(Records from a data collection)
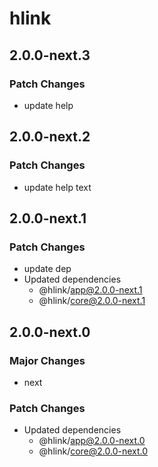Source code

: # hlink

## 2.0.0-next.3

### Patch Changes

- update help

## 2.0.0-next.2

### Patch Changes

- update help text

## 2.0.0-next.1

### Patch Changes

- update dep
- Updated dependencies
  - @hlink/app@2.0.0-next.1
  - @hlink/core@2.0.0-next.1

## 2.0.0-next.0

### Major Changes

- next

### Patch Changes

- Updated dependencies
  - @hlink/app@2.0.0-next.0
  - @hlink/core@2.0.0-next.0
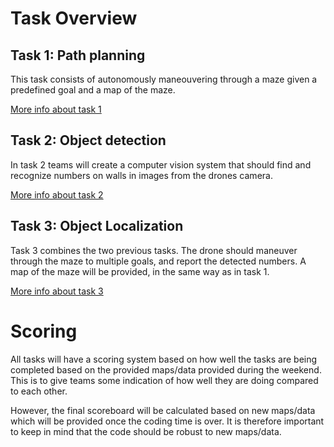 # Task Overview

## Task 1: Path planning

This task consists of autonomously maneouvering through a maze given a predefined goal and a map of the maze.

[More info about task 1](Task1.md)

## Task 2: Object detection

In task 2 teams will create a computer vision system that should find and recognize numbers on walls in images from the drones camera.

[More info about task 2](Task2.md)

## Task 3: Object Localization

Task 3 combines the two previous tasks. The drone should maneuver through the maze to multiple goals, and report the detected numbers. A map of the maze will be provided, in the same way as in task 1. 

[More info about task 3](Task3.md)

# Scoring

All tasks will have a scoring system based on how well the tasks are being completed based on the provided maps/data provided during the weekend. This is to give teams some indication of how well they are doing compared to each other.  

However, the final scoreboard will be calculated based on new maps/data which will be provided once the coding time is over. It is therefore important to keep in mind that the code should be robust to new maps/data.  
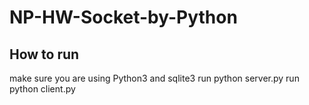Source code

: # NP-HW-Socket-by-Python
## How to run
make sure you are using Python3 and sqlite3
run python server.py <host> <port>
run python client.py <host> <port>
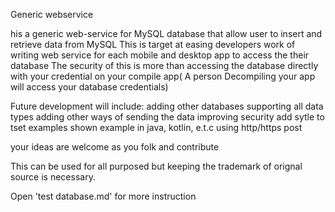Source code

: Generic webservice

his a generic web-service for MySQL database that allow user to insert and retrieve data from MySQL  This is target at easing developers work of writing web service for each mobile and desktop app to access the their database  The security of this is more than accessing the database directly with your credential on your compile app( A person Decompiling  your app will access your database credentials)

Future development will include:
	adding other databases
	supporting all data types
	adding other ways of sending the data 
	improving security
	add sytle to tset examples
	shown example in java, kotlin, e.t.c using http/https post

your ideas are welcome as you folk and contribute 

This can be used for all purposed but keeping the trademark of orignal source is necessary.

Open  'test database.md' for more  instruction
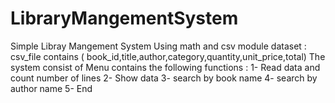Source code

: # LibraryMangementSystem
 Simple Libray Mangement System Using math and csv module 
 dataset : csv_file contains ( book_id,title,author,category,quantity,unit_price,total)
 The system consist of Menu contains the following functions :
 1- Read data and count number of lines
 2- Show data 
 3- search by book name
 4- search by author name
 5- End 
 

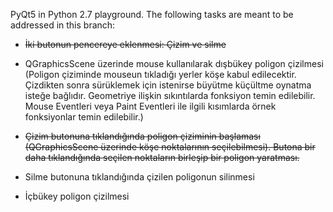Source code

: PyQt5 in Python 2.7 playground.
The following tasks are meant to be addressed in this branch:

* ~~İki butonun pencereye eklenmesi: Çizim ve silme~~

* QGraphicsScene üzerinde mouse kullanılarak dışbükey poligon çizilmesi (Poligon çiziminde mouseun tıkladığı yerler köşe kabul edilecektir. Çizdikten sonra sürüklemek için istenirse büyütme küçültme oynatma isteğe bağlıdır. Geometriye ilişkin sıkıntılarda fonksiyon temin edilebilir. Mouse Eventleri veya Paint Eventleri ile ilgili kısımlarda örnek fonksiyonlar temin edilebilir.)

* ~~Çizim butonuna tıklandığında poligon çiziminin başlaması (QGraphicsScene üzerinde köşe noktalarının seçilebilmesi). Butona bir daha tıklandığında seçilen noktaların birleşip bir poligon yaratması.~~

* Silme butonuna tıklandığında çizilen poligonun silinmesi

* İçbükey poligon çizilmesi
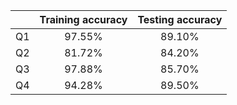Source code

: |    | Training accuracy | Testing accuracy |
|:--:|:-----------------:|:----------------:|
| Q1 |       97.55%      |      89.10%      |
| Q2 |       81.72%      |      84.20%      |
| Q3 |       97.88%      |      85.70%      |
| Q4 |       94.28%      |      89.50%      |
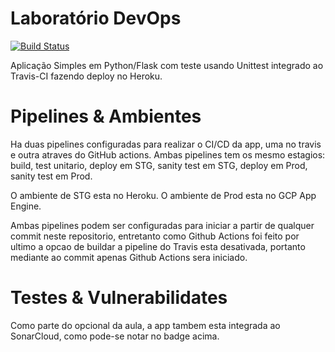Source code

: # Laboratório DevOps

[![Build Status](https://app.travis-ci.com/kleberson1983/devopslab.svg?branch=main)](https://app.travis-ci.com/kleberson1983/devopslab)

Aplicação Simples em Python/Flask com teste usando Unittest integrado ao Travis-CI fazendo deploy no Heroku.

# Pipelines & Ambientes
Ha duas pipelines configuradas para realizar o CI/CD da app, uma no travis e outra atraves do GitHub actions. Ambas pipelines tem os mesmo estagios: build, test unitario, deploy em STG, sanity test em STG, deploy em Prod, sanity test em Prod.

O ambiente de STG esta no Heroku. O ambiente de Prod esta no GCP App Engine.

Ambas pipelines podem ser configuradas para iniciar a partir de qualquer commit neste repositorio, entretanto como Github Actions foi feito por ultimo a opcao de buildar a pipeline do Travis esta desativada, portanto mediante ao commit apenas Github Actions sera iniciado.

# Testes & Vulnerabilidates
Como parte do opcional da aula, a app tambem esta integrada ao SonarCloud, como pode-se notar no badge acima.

Exercise brief:
Extract the part of the records that opens with the line containing "make sure you are using Python3 and sqlite3" and closes with the line containing "Testing accuracy |". Take only those lines, exactly, and no pictures.

Reply to the exercise:
make sure you are using Python3 and sqlite3
run python server.py <host> <port>
run python client.py <host> <port>
Source code

: Generic webservice

his a generic web-service for MySQL database that allow user to insert and retrieve data from MySQL  This is target at easing developers work of writing web service for each mobile and desktop app to access the their database  The security of this is more than accessing the database directly with your credential on your compile app( A person Decompiling  your app will access your database credentials)

Future development will include:
	adding other databases
	supporting all data types
	adding other ways of sending the data 
	improving security
	add sytle to tset examples
	shown example in java, kotlin, e.t.c using http/https post

your ideas are welcome as you folk and contribute 

This can be used for all purposed but keeping the trademark of orignal source is necessary.

Open  'test database.md' for more  instruction
Source code

: # LibraryMangementSystem
 Simple Libray Mangement System Using math and csv module 
 dataset : csv_file contains ( book_id,title,author,category,quantity,unit_price,total)
 The system consist of Menu contains the following functions :
 1- Read data and count number of lines
 2- Show data 
 3- search by book name
 4- search by author name
 5- End 
 

Source code

: PyQt5 in Python 2.7 playground.
The following tasks are meant to be addressed in this branch:

* ~~İki butonun pencereye eklenmesi: Çizim ve silme~~

* QGraphicsScene üzerinde mouse kullanılarak dışbükey poligon çizilmesi (Poligon çiziminde mouseun tıkladığı yerler köşe kabul edilecektir. Çizdikten sonra sürüklemek için istenirse büyütme küçültme oynatma isteğe bağlıdır. Geometriye ilişkin sıkıntılarda fonksiyon temin edilebilir. Mouse Eventleri veya Paint Eventleri ile ilgili kısımlarda örnek fonksiyonlar temin edilebilir.)

* ~~Çizim butonuna tıklandığında poligon çiziminin başlaması (QGraphicsScene üzerinde köşe noktalarının seçilebilmesi). Butona bir daha tıklandığında seçilen noktaların birleşip bir poligon yaratması.~~

* Silme butonuna tıklandığında çizilen poligonun silinmesi

* İçbükey poligon çizilmesi
Source code

: |    | Training accuracy | Testing accuracy |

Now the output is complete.